Number of videos rented every day: 6 million.
Amount Americans spend each year in late fees for failing to return videos on time: $3 billion.
Percent of Americans who say they watch too much TV: 49.
Hours per year the average American child spends in school:900.
Hours per year the average American child watches television: 1500.
Number of murders the average child sees on TV before finishing elementary school: 8000.
Percent of Americans who believe TV violence encourages real-life violence: 79.
Number of TV commercials seen in a year by a typical American child: 20,000.
Total spending by top 100 TV advertisers in 1993: $15 billion.
Percent of nightly TV news time devoted to commercials: 30.
Percent of nightly TV news time devoted to stories about crime, disaster, and war: 53.8.
Average soundbite from presidential candidates on TV news during the 1968 election (Richard Nixon vs. Hubert Humphrey): 43 seconds.
Average soundbite from presidential candidates on nightly TV news during the 1988 election (George Bush vs. Michael Dukakis): 9 seconds.
Percent of Americans who can name the Three Stooges: 59.
Percent of Americans who can name at least three justices of the U.S. Supreme Court: 17.
“Television,” chants the rap group The Disposable Heroes of Hypocrisy. (Imagine a beat in the background here.) “The drug of a nation. Breeding ignorance and feeding radiation. TV — where image takes place over wisdom. Where soundbite politics are served through the fast-food culture. Sugarsweet sitcoms that leave us with a bad aftertaste. The place where the pursuit of happiness has become the pursuit of trivia. Where imagination is sucked out of children by a cathode ray nipple.”
Television could be a wonderful technology. It could inform voters and serve democracy. It could educate, uplift, celebrate a nation’s highest cultural achievements. It could depict and encourage useful, serene, positive ways of living. Why it has come to do just the opposite is a question for us all to ponder, especially those who control the programming.

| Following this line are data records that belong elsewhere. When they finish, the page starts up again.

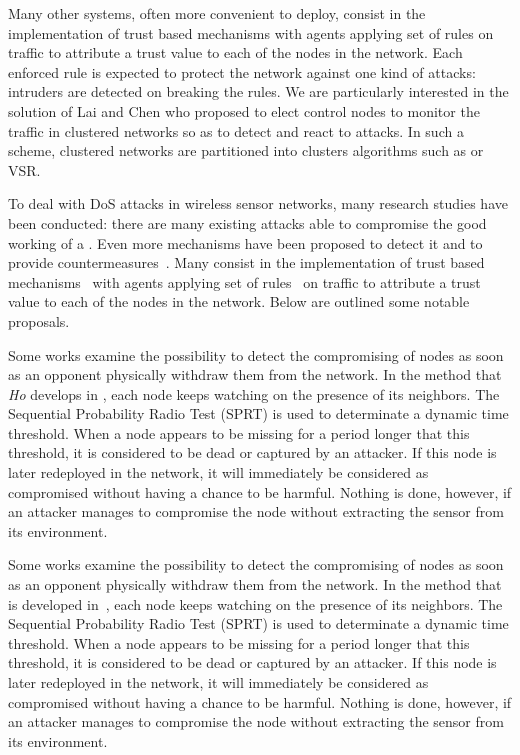 Many other systems, often more convenient to deploy, consist in the implementation of trust based mechanisms\cite{MC10,F-GRL07} with agents applying set of rules\cite{RKKK13} on traffic to attribute a trust value to each of the nodes in the network.
Each enforced rule is expected to protect the network against one kind of attacks: intruders are detected on breaking the rules.
We are particularly interested in the solution of Lai and Chen\cite{LC08} who proposed to elect control nodes to monitor the traffic in clustered networks so as to detect and react to \dos attacks.
In such a scheme, clustered networks are partitioned into clusters \via algorithms such as \leach\cite{HHT02} or VSR\cite{TV08}.





To deal with DoS attacks in wireless sensor networks, many research studies have been conducted: there are many existing attacks able to compromise the good working of a \wsn.
Even more mechanisms have been proposed to detect it and to provide countermeasures~\cite{SSS11}.
Many consist in the implementation of trust based mechanisms~\cite{MC10,F-GRL07} with agents applying set of rules~\cite{RKKK13} on traffic to attribute a trust value to each of the nodes in the network.
Below are outlined some notable proposals.


Some works examine the possibility to detect the compromising of nodes as soon as an opponent physically withdraw them from the network.
In the method that \textit{Ho} develops in
\cite{Ho10},
each node keeps watching on the presence of its neighbors.
The Sequential Probability Radio Test (SPRT) is used to determinate a dynamic time threshold.
When a node appears to be missing for a period longer that this threshold, it is considered to be dead or captured by an attacker.
If this node is later redeployed in the network, it will immediately be considered as compromised without having a chance to be harmful.
Nothing is done, however, if an attacker manages to compromise the node without extracting the sensor from its environment.

Some works examine the possibility to detect the compromising of nodes as soon as an opponent physically withdraw them from the network.
In the method that is developed in~\cite{Ho10}, each node keeps watching on the presence of its neighbors.
The Sequential Probability Radio Test (SPRT) is used to determinate a dynamic time threshold.
When a node appears to be missing for a period longer that this threshold, it is considered to be dead or captured by an attacker.
If this node is later redeployed in the network, it will immediately be considered as compromised without having a chance to be harmful.
Nothing is done, however, if an attacker manages to compromise the node without extracting the sensor from its environment.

Until something happens to turn around the unrelieved rot on the tube (and don’t hold your breath), we don’t need a V-chip, we just need a T-button, a turn-off button. At our house we keep the thing unplugged and in the closet, to ensure that we bring it out only for carefully chosen purposes. It’s addictive, we know that. So we keep it hard to get.
A final statistic: because we are so impatient to plug our minds into our electronic narcotic, collectively we keep the equivalent of a massive nuclear power plant running full time just to keep our TV tubes warm, so don’t have to wait a minute when we flick on the switch.
After we’ve tried a TV-Free week, we might consider a month. Or a year.